On Thursday, I kept my weekly date on The Hugh Hewitt Show, just in time for the big news of the day:
HUGH HEWITT: Now we've got a lot to cover. We've got to cover llamas, the Oscars and the Islamic State, not to mention Chris Christie, so I've got to go fast. Did you by chance watch the llama drama on Fox today?
MARK STEYN: (laughing) Yeah, the llamas on the llam. You can joke, Hugh, but I think the llamapocalypse is upon us. I looked out in the yard, out of the window at the yard about 20 minutes ago, and there were just nine llamas there, and I thought that's unusual for New Hampshire in winter. I just looked out the window now, and there's 17 llamas between me and the car. So I think, you know, this is some Planet of the Llamas...
HH: (laughing)
MS: In the words of Charlton Heston, 'Take your hands off me you damned, dirty llama.' This is how it begins.
We also discussed Dennis Miller's observation that the Oscar statuette looks like Vladimir Putin, and Lady Gaga's Academy performance of "The Sound Of Music":
MS: Well, I don't think Lady Gaga is actually a bad singer of those kinds of songs. I rather regret that she got mixed up with Tony Bennett, because he'll duet with anybody. I mean... he's done a double CD with my plumber. I didn't know it. My plumber was working in the room for 15 minutes, and Tony Bennett swung by, and they recorded seven numbers together.

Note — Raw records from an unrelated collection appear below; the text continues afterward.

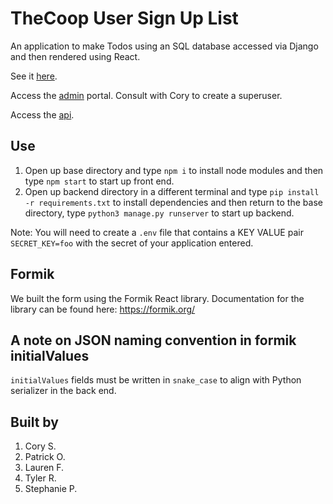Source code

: # TheCoop User Sign Up List #

An application to make Todos using an SQL database accessed via Django and then rendered using React.

See it [here](https://applicant-form.herokuapp.com/).

Access the [admin](https://applicant-form.herokuapp.com/admin/) portal. Consult with Cory to create a superuser. 

Access the [api](https://applicant-form.herokuapp.com/api/).

## Use ##

1. Open up base directory and type `npm i` to install node modules and then type `npm start` to start up front end.
2. Open up backend directory in a different terminal and type `pip install -r requirements.txt` to install dependencies and then return to the base directory, type `python3 manage.py runserver` to start up backend.

Note: You will need to create a `.env` file that contains a KEY VALUE pair `SECRET_KEY=foo` with the secret of your application entered.

## Formik ##

We built the form using the Formik React library. Documentation for the library can be found here: https://formik.org/

## A note on JSON naming convention in formik initialValues ##

`initialValues` fields must be written in `snake_case` to align with Python serializer in the back end.

## Built by ##

1. Cory S.
2. Patrick O.
3. Lauren F.
4. Tyler R.
5. Stephanie P.
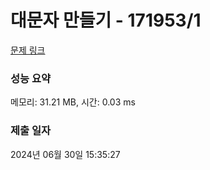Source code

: # 대문자 만들기 - 171953/1 

[문제 링크](https://level.goorm.io/exam/171953/%EB%8C%80%EB%AC%B8%EC%9E%90-%EB%A7%8C%EB%93%A4%EA%B8%B0/quiz/1) 

### 성능 요약

메모리: 31.21 MB, 시간: 0.03 ms

### 제출 일자

2024년 06월 30일 15:35:27

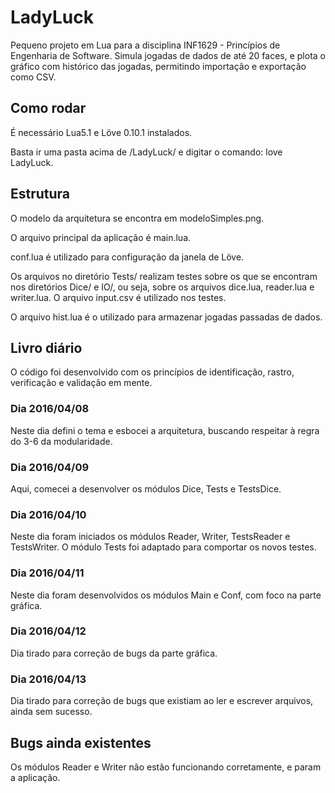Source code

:# LadyLuck
Pequeno projeto em Lua para a disciplina INF1629 - Princípios de Engenharia de Software. Simula jogadas de dados de até 20 faces, e plota o gráfico com histórico das jogadas, permitindo importação e exportação como CSV.

## Como rodar
É necessário Lua5.1 e Löve 0.10.1 instalados.

Basta ir uma pasta acima de /LadyLuck/ e digitar o comando: love LadyLuck.

## Estrutura
O modelo da arquitetura se encontra em modeloSimples.png.

O arquivo principal da aplicação é main.lua.

conf.lua é utilizado para configuração da janela de Löve.

Os arquivos no diretório Tests/ realizam testes sobre os que se encontram nos diretórios Dice/ e IO/, ou seja, sobre os arquivos dice.lua, reader.lua e writer.lua. O arquivo input.csv é utilizado nos testes.

O arquivo hist.lua é o utilizado para armazenar jogadas passadas de dados.

## Livro diário
O código foi desenvolvido com os princípios de identificação, rastro, verificação e validação em mente.

### Dia 2016/04/08
Neste dia defini o tema e esbocei a arquitetura, buscando respeitar à regra do 3-6 da modularidade.

### Dia 2016/04/09
Aqui, comecei a desenvolver os módulos Dice, Tests e TestsDice.

### Dia 2016/04/10
Neste dia foram iniciados os módulos Reader, Writer, TestsReader e TestsWriter. O módulo Tests foi adaptado para comportar os novos testes.

### Dia 2016/04/11
Neste dia foram desenvolvidos os módulos Main e Conf, com foco na parte gráfica.

### Dia 2016/04/12
Dia tirado para correção de bugs da parte gráfica.

### Dia 2016/04/13
Dia tirado para correção de bugs que existiam ao ler e escrever arquivos, ainda sem sucesso.

## Bugs ainda existentes
Os módulos Reader e Writer não estão funcionando corretamente, e param a aplicação.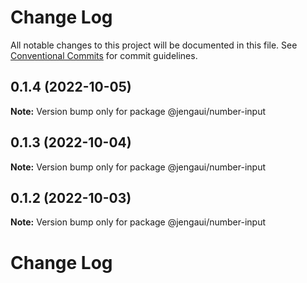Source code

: # Change Log

All notable changes to this project will be documented in this file.
See [Conventional Commits](https://conventionalcommits.org) for commit guidelines.

## 0.1.4 (2022-10-05)

**Note:** Version bump only for package @jengaui/number-input

## 0.1.3 (2022-10-04)

**Note:** Version bump only for package @jengaui/number-input

## 0.1.2 (2022-10-03)

**Note:** Version bump only for package @jengaui/number-input

# Change Log
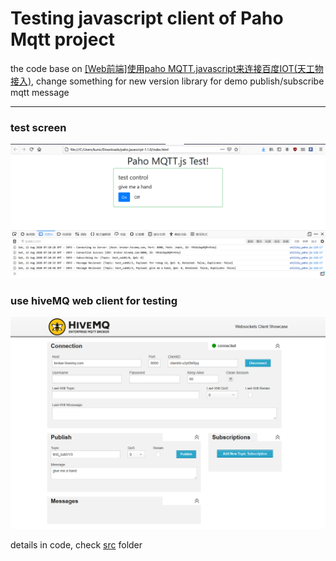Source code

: Testing javascript client of Paho Mqtt project
===

the code base on [[Web前端]使用paho MQTT.javascript来连接百度IOT(天工物接入)](https://blog.csdn.net/kimiyang123/article/details/81979561), change something for new version library for demo publish/subscribe mqtt message

---

### test screen
![Show result](./pictures/test.png)

### use hiveMQ web client for testing
![publish message](./pictures/webclient.png)

details in code, check [src](./src) folder
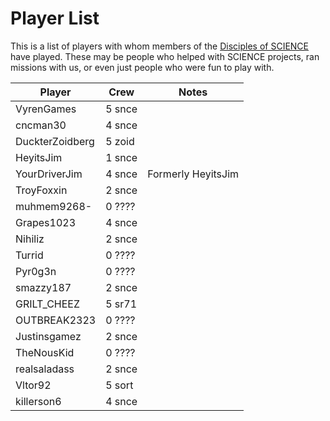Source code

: # Player List

This is a list of players with whom members of the [Disciples of SCIENCE](https://socialclub.rockstargames.com/crew/disciples_of_science) have played. These may be people who helped with SCIENCE projects, ran missions with us, or even just people who were fun to play with. 

|            Player            |               Crew               | Notes |
|------------------------------|----------------------------------|-------|
| <span>VyrenGames</span>      | <span class="crew">5 snce</span> |       |
| <span>cncman30</span>        | <span class="crew">4 snce</span> |       |
| <span>DuckterZoidberg</span> | <span class="crew">5 zoid</span> |       |
| <span>HeyitsJim</span>       | <span class="crew">1 snce</span> |       |
| <span>YourDriverJim</span>       | <span class="crew">4 snce</span> | Formerly <span>HeyitsJim</span> |
| <span>TroyFoxxin</span>      | <span class="crew">2 snce</span> |       |
| <span>muhmem9268-</span>     | <span class="crew">0 ????</span> |       |
| <span>Grapes1023</span>      | <span class="crew">4 snce</span> |       |
| <span>Nihiliz</span>         | <span class="crew">2 snce</span> |       |
| <span>Turrid</span>          | <span class="crew">0 ????</span> |       |
| <span>Pyr0g3n</span>         | <span class="crew">0 ????</span> |       |
| <span>smazzy187</span>       | <span class="crew">2 snce</span> |       |
| <span>GRILT_CHEEZ</span>     | <span class="crew">5 sr71</span> |       |
| <span>OUTBREAK2323</span>    | <span class="crew">0 ????</span> |       |
| <span>Justinsgamez</span>    | <span class="crew">2 snce</span> |       |
| <span>TheNousKid</span>      | <span class="crew">0 ????</span> |       |
| <span>realsaladass</span>    | <span class="crew">2 snce</span> |       |
| <span>Vltor92</span>         | <span class="crew">5 sort</span> |       |
| <span>killerson6</span>      | <span class="crew">4 snce</span> |       |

Tony Bennett releases three duet albums, in the course of this conversation, he'll have released another duet album. You've probably done a duet album with Tony Bennett yourself, haven't you?
HH: I was going to say I'm a little bit hurt you didn't know about mine...
We then moved on to the Islamic State. (Incidentally, if you haven't picked up the new Tony Bennett CD, Swingin' With The ISIS Cats, it's terrific, especially "I Left My Head In Saqlawiyah".) In particular, Hugh wanted to discuss its appeal to its western recruits:
MS: When you were talking, you said they kidnapped all these Christians 'in the middle of the night'. I would doubt they actually did that. You know, that's the way the old school guys - your Nazis and fascists and communists - used to do it,,, At some level, they knew, they were ashamed of their evil, and they didn't want it to get out. These guys use evil as their calling card. They use evil in their campaign ads. They use evil in their movie promotions... And it's horribly seductive to all these thousands of people who are supposed to be nominally citizens of Western nations - not just this Jihad John guy from London, but there's Americans from Minnesota and elsewhere, there's Canadians, Australians. There's all kinds of people for whom the evil, the evil of ISIS, is its principal selling point.
You can find the full interview here.
~Speaking of Jihad John - real name Mohammed Emwazi - he spent his entire, comfortable, middle-class life in Britain and went to Westminster University. But he preferred to go chopping heads off across the Levant rather than spend his career in middle management at Green Energy Solutions Ltd. The Daily Mail's editorial wonders what we should do about this:
So how did an ordinary British Muslim boy – real name Mohammed Emwazi – mutate into a swaggering monster capable of hacking off the heads of innocent hostages in the name of religion?
Did his friends, family and fellow worshippers at his south London mosque realise how dangerously radicalised he was becoming, and if so, did they do anything to try to stop it?
And what of Westminster University, which has been repeatedly accused of giving a platform to preachers of hate?
A recent students' union president was linked to the radical group Hizb-ut-Tahrir and just last night the university was forced to cancel a planned talk by a Muslim cleric who has previously described homosexuality as 'a scourge' and Jews as being descended from 'apes and pigs'.
Was he radicalised there? And if so, do we need to rethink liberal assumptions about free speech that have been the basis of so much of our culture for so long?
Paul Dacre, the editor of The Daily Mail, was my boss at its sister paper The Evening Standard many years ago, and is without question a brilliant and ingenious editor. But that disgusting sentence is almost enough to have me reaching for the scimitar. This is what a supposedly robust, fearless, "conservative" newspaper thinks is the solution - to trade core English liberties for a quiet life. No, you dummy. You use your free-speech rights to argue fearlessly against the monsters Britain has incubated in its midst, and you insist on unbounded freedom of expression in order to have the widest, most open and honest conversation about what to do about, say, the significant numbers of British Muslims who think killing cartoonists is justified. Why is mass Muslim immigration so obviously beneficial and indispensable that it's worth surrendering ancient liberties for? And why is The Daily Mail's automatic assumption that it's we who "need to re-think" rather than the community that produces the likes of Jihad John?